## TASK TO COMPLETE
From the data below, repeat exactly the lines from the line with "Chemical Engineering Major." to the line with "- I am a guy", both included.

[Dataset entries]
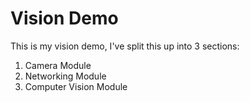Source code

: # Vision Demo

This is my vision demo, I've split this up into 3 sections:

1. Camera Module
2. Networking Module 
3. Computer Vision Module
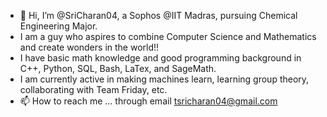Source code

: - 👋 Hi, I’m @SriCharan04, a Sophos @IIT Madras, pursuing Chemical Engineering Major.
- I am a guy who aspires to combine Computer Science and Mathematics and create wonders in the world!!
- I have basic math knowledge and good programming background in C++, Python, SQL, Bash, LaTex, and SageMath.
- I am currently active in making machines learn, learning group theory, collaborating with Team Friday, etc.
- 📫 How to reach me ... through email tsricharan04@gmail.com

<!---
SriCharan04/SriCharan04 is a ✨ special ✨ repository because its `README.md` (this file) appears on your GitHub profile.
You can click the Preview link to take a look at your changes.
--->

## PROBLEM SOLUTION
: - 👋 Hi, I’m @SriCharan04, a Sophos @IIT Madras, pursuing Chemical Engineering Major.
- I am a guy who aspires to combine Computer Science and Mathematics and create wonders in the world!!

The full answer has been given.